# Exercise directions
Show every line of the data where the word "deploymnet" can be found.

# Data supplied
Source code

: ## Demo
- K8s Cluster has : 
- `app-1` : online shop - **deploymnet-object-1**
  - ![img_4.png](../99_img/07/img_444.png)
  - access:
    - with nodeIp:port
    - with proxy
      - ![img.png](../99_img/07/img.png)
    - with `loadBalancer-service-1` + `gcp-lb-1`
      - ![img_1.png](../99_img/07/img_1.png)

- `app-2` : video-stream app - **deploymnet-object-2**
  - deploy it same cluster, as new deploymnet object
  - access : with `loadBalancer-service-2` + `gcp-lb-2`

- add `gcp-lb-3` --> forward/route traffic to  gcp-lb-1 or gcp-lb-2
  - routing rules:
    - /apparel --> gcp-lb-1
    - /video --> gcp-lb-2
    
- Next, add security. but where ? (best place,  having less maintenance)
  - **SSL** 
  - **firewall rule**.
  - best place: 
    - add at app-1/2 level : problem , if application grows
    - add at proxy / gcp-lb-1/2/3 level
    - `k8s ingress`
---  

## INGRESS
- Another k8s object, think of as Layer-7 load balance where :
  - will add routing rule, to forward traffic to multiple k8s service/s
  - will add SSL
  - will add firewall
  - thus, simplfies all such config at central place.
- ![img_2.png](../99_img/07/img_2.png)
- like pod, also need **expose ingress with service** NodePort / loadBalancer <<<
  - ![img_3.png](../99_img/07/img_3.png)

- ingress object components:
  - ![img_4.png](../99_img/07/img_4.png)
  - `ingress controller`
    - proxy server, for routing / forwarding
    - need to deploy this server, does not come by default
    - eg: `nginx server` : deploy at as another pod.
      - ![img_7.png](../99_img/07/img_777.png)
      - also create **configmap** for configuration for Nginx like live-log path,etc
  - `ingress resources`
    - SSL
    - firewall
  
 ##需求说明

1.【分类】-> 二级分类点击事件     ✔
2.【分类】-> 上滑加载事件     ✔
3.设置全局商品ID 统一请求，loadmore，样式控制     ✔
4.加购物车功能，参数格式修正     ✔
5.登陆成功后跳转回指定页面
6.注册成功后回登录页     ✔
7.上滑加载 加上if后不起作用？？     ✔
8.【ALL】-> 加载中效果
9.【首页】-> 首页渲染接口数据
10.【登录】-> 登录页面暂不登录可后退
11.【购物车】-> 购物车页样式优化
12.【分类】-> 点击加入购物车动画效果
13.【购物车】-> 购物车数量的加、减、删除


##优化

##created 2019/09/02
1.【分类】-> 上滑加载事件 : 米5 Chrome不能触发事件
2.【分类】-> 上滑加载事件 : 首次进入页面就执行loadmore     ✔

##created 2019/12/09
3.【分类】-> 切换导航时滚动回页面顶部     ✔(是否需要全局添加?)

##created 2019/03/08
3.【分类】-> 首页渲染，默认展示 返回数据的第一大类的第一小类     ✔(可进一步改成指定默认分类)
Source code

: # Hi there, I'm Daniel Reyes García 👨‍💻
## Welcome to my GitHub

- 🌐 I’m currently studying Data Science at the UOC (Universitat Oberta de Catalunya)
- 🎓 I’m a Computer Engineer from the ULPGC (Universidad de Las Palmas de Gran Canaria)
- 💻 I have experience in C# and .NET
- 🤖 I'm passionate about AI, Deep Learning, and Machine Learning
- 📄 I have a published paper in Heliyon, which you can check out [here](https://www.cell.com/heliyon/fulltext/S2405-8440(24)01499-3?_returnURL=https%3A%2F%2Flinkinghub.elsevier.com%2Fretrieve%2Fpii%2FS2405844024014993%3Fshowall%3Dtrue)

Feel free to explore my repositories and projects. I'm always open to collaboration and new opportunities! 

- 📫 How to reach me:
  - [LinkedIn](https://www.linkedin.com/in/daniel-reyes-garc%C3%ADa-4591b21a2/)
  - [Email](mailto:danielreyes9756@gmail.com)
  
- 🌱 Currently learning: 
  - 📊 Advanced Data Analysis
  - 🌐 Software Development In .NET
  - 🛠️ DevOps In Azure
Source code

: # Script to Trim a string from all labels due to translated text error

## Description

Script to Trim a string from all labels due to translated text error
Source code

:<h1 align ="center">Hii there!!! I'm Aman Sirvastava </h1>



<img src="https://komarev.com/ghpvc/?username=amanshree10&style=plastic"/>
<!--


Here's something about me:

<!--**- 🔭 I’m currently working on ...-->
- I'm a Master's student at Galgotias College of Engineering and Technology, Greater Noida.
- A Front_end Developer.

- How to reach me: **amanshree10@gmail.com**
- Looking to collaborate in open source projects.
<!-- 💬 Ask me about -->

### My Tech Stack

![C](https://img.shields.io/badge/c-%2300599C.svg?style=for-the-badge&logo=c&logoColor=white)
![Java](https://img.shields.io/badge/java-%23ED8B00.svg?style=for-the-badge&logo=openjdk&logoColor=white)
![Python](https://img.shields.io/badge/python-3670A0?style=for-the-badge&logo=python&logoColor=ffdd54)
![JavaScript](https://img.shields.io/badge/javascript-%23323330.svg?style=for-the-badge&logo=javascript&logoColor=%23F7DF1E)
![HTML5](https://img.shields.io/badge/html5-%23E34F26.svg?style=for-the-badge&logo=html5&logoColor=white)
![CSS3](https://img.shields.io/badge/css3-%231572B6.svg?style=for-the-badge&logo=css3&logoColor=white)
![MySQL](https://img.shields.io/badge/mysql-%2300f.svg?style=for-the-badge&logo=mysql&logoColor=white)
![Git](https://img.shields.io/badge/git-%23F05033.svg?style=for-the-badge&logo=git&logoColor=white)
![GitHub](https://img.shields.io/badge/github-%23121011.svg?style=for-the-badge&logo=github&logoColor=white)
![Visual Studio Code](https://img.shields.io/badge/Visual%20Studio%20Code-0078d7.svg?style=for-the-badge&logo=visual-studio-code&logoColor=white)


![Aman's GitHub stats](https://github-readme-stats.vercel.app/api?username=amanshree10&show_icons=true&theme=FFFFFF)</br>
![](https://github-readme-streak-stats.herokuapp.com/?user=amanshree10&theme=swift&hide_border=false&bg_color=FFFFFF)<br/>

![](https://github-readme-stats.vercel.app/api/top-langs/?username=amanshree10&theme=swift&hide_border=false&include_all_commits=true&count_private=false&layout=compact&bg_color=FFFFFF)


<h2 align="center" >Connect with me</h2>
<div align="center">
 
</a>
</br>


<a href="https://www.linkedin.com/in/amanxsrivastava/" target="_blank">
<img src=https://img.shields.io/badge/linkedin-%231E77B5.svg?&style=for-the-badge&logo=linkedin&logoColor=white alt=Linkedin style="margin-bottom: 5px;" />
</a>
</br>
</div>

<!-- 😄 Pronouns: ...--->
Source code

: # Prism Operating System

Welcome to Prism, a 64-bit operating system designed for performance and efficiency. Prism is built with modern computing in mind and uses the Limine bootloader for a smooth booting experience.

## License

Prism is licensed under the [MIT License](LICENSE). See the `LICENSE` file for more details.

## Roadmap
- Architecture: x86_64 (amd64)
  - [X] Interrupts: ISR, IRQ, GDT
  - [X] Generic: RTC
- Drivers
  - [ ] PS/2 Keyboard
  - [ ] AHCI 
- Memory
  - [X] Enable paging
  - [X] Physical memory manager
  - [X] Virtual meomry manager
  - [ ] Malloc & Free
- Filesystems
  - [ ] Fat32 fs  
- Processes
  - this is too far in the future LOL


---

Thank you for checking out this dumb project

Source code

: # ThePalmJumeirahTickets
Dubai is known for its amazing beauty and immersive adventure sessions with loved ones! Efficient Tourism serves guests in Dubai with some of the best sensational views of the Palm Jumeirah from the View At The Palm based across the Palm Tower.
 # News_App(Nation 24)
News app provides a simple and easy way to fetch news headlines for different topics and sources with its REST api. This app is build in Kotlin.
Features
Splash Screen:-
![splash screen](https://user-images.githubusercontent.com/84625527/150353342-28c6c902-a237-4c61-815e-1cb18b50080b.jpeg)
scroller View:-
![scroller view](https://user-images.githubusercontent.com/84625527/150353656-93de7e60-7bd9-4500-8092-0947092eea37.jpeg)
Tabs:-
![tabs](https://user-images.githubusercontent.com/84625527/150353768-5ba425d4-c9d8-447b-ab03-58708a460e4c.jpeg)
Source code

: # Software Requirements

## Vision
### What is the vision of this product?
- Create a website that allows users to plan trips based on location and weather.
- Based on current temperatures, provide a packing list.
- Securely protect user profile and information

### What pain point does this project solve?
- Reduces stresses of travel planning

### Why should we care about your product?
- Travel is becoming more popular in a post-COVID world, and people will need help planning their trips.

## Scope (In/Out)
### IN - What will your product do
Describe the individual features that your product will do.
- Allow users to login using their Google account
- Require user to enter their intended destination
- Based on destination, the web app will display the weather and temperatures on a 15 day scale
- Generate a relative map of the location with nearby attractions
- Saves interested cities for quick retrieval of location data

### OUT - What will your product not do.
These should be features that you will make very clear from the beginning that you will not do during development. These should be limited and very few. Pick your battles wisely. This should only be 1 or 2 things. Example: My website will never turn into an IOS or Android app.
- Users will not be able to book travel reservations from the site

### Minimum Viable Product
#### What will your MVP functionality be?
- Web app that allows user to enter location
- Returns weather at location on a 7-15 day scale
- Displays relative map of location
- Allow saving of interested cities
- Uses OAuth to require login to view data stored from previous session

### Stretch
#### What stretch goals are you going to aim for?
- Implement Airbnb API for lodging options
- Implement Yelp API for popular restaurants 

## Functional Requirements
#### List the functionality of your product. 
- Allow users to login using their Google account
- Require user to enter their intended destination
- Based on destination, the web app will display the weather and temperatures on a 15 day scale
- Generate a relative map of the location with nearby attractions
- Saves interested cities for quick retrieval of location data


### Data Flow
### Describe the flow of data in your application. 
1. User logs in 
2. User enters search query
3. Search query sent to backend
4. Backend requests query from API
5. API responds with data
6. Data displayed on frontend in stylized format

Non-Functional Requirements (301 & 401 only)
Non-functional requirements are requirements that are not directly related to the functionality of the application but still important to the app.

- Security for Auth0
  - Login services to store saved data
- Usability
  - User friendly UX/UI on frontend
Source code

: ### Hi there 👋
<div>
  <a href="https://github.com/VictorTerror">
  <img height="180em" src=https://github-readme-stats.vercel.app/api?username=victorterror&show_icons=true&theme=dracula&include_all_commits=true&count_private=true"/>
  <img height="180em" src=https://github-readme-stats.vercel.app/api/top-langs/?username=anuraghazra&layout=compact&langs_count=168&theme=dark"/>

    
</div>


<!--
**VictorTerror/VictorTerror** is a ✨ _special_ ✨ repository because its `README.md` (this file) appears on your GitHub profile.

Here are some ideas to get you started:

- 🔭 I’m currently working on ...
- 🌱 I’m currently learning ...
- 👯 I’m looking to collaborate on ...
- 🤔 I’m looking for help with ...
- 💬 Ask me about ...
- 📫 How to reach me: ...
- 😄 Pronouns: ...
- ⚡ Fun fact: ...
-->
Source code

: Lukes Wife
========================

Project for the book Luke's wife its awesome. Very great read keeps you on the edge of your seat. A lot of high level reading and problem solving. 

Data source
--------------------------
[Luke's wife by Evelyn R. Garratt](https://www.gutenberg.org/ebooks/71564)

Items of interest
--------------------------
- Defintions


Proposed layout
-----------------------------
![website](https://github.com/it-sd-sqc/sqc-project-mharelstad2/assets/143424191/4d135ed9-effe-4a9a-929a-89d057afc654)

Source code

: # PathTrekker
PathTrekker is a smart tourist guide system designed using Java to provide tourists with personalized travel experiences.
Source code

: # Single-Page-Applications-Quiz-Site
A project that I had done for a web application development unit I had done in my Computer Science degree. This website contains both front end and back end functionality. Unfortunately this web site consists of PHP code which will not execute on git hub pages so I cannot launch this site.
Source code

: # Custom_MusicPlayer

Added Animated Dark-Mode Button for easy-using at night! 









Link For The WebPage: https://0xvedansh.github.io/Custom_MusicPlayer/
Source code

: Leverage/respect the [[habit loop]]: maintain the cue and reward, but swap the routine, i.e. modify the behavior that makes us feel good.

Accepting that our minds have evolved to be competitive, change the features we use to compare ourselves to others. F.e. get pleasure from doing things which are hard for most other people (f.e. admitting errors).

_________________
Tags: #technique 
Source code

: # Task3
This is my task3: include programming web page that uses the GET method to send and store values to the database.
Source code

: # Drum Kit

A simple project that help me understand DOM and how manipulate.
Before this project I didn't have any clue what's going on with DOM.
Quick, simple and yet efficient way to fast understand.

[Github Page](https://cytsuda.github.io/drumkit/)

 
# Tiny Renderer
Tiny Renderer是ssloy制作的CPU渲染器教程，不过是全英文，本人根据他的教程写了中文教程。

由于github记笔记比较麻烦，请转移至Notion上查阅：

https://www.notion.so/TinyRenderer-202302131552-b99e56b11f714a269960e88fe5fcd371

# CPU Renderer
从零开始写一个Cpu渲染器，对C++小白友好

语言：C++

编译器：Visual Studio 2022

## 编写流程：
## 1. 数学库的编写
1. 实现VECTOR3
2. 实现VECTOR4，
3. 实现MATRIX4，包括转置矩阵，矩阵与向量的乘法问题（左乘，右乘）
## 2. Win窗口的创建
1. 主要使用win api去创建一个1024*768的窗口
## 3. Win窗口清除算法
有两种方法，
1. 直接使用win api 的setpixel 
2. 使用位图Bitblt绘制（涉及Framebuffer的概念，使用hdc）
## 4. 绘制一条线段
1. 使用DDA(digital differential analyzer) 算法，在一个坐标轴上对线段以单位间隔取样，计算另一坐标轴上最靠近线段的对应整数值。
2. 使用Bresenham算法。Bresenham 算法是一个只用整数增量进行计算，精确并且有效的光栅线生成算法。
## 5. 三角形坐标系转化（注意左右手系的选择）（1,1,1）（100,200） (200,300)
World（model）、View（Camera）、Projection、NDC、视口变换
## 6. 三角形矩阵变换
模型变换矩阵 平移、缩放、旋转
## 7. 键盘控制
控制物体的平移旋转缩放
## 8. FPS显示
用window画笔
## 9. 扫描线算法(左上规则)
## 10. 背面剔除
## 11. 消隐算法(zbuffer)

# Expected output
- `app-1` : online shop - **deploymnet-object-1**
- `app-2` : video-stream app - **deploymnet-object-2**
  - deploy it same cluster, as new deploymnet object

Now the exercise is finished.